Education in Conflict Nations
Western countries depend on the Middle East for oil, have an entangling alliance with Israel, and approach the region with a sense of altruistic imperialism: the duty to empower subjugated people by bringing democracy to the Middle East. Middle Eastern countries want the United States and allies to cease political and cultural interference in the region, particularly with regard to Israel. I will argue that Middle Eastern governments feel victimized by Western involvement, school curricula can perpetuate this feeling within society, and, given the need for continued dependence, countries should evaluate their role in education to establish peace.
A microcosmic example of tensions between the Middle East and the Western world can be seen between Palestine and Israel. While the sense of regional victimization relates to colonialism and continued foreign interference, victimization in Palestine and Israel concerns the taking of land and the Holocaust, respectively. According to Agustin Velloso (1998) in an article in International Review of Education, “If one perceives the group to which one belongs as a victim of ‘the others’ then it is only a short step to believing that one is justified in fighting those others.” Such has been the case for rationalizing and perpetuating violence. While some have hoped to bring peace through education, failed efforts demonstrate the complexity of internal and external reform.
Internally, Palestinian officials have struggled to create a curriculum which reflects national history and nationalist goals. Since 1967, the Israeli government has censored Palestinian textbooks and rid them of anti-Israeli sentiments. In response, teachers have socialized children through rhymes and other means. After the creation of the Palestinian Authority (PA) in 1994, Palestinians gained more control over what their children were taught. Then, the questions became,
What Palestine do we teach? Is it the historic Palestine with its complete geography, or the Palestine that is likely to emerge on the basis of possible agreements with Israel? How do we view Israel? Is it merely an ordinary neighbor, or is it a state that has arisen on the ruins of most of Palestine? (Dr. Ali Jarbawi of the first Curriculum Development Team)
In addition to internal deliberation, Palestinian officials have been exposed to external scrutiny: In 1998, an Israeli organization called the Center for Monitoring the Impact of Peace (CMIP) accused the Palestinian government of publishing textbooks that “demonized Israel and used terminology associated with war and violence.” Though a researcher at George Washington University disproved these claims, the U.S. Secretary of State, Madeline Albright, “came under pressure from lawmakers ‘to use her good offices to make sure that UNESCO and the World Bank stop funding the publication of textbooks by the PA.’”
This microcosmic example demonstrates the issues associated with educational aid: Whose history do you teach? Whose goals do you represent? Whose money do you require? An additional issue comes from the fact that curricula produced externally, no matter how positive or progressive, does not have as lasting an impact as that which is produced internally. Just as children learn more by doing tasks than having parents help, conflict and post-conflict nations take more ownership over independently produced reforms. This brings us to the final issue of this paper: if foreign intervention created the conflict and has the potential to complicate reform, what role should it play in education and development in the Middle East?

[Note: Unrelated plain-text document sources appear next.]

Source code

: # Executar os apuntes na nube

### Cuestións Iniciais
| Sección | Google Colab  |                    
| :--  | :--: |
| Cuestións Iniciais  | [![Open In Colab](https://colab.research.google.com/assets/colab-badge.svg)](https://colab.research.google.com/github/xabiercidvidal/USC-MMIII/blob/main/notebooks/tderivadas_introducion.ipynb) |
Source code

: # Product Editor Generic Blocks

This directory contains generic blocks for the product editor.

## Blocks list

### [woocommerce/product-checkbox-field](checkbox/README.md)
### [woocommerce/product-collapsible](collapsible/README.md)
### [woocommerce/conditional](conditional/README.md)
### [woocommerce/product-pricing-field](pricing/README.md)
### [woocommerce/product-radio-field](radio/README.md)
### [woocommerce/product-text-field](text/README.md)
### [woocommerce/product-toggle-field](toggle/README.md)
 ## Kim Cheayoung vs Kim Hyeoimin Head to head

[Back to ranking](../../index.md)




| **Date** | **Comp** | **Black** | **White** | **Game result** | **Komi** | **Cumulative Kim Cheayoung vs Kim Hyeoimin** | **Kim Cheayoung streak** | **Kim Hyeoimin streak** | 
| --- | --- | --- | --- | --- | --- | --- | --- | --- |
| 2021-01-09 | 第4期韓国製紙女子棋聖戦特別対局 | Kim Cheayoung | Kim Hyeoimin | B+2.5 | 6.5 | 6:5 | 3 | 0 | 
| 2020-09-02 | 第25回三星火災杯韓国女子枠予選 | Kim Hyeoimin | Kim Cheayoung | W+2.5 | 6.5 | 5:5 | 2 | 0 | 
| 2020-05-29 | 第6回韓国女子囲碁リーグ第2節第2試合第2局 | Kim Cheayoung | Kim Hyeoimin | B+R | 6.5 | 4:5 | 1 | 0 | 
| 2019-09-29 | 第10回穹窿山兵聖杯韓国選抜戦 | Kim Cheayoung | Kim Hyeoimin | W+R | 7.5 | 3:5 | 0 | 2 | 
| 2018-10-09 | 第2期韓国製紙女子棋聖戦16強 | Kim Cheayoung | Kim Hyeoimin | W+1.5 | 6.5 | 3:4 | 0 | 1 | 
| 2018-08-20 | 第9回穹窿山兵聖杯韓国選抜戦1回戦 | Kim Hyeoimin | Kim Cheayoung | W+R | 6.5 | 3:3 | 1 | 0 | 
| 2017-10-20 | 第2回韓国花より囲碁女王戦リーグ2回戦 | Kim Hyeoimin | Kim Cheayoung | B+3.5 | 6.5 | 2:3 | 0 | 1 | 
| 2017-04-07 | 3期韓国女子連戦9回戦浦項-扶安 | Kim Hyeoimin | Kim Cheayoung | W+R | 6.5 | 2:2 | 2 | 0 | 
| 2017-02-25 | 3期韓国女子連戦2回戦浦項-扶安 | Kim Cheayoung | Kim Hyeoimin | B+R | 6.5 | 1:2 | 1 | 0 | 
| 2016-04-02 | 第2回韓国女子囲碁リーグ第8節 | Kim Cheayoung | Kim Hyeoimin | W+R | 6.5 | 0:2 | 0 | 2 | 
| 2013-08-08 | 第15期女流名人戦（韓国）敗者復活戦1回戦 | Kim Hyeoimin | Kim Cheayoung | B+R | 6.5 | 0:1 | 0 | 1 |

Solutions from the Outside World
Two types of involvement include foreign aid and joint ventures. I excluded non-intervention because existing trade relationships and the impacts of globalization make isolation virtually impossible. These solutions are each already in effect to different extents in the region.
Foreign Aid
Foreign aid was touched on briefly in the case of Palestine-Israel: UNESCO and the World Bank provided money for Palestine’s textbooks and, thus, had a say in their content. UNESCO and the World Bank are examples of multilateral organizations, which allocate money on behalf of member countries. Sometimes loans and grants must be repaid, while other times they serve as charity. Countries can also donate money independently through bilateral organizations, which are country by country lending relationships. Last but not least, private sector organizations, in the forms of nongovernmental organizations and for-profit organizations, can also fund development projects.
Foreign aid became “institutionalized” following World War II with the U.S. enactment of the Marshall Plan and the formation of agencies like the World Bank. The basis for foreign aid is to provide money for investment, which in turn, creates income and jobs and helps a country become economically independent. While such a framework rebuilt Europe, it has generated less success in developing nations. As a result, countries have begun to reduce and re-evaluate their foreign aid. Heyneman reports (2005) that “between 1996 and 1997, Sweden reduced its foreign aid by 5.9%; Germany by 11%; the United States by 35%; and Italy by 45%.” Nevertheless, the U.S. continues to provide $11.4 billion, “the largest single source of foreign aid.”
Due to the failures of foreign aid in the developing world, large amounts of research have been done in this area. A particular study looks at the effects of U.S. and British aid to Pakistan since 1950. It cites discontinuous aid and ulterior motives as sources of contention between the countries. An example of discontinuous aid can be seen as follows:
In 1989, USAID and the government of Pakistan signed an agreement of aid programme for the improvement of primary education in the [North-West Frontier Province]. The Primary Education Development Programme was initiated for a period of 10 years and was to be funded by a grant of US$ 280 million. The programme included the quantitative and qualitative improvement of primary education in the province. In the middle of the programme, the US government withdrew its support on political grounds that Pakistan had engaged in developing nuclear weapons.”
Of the 940 primary schools that were pledged to be built in the North-West Frontier, only 42 were constructed. Ironically, the U.S. removed all sanctions on the country in 2001 when Pakistan joined the U.S. War on Terror. An anonymous person involved with the program commented as follows:
The United States and the Government of Pakistan were both guilty of imposing and accepting undue conditionalities associated with the project. Apart from other conditions, it was agreed that the actual control of the project would be in the hands of USAID. A new curriculum for basic education was introduced under which the subject of Islamic Studies was replaced by Social Studies. The new books contained a secular approach to human rights, rather than the Islamic ideology of family, social security and a welfare system, and, the Muslim history of the region.
U.S. efforts to modify curricula in the North-West Frontier mirror those of Israel and the CMIP to change curricula in Palestine. In both cases, external forces want to impose “legitimate knowledge” by ignoring local culture and values. By sanitizing curricula of Islamic culture, the U.S. victimizes, terrorizes, and colonizes, just as the European powers did in the imperial age.
According to Ahsan (2005), local intellectuals credit U.S. interest in the region with a desire to Westernize the Mujahideen youths of the province. The Mujahideen are known to be “very conservative in their religious practices, cultural values and beliefs;” and with arms remaining from when they fought Soviet forces in Afghanistan, they could be a threat to U.S. national security. The proposed project in the North-West Frontier demonstrates the protective self-interest of foreign aid, along with the tenuous nature of such deals. Because developing nations rely on foreign money, aid providers have a strong influence on the nations’ affairs.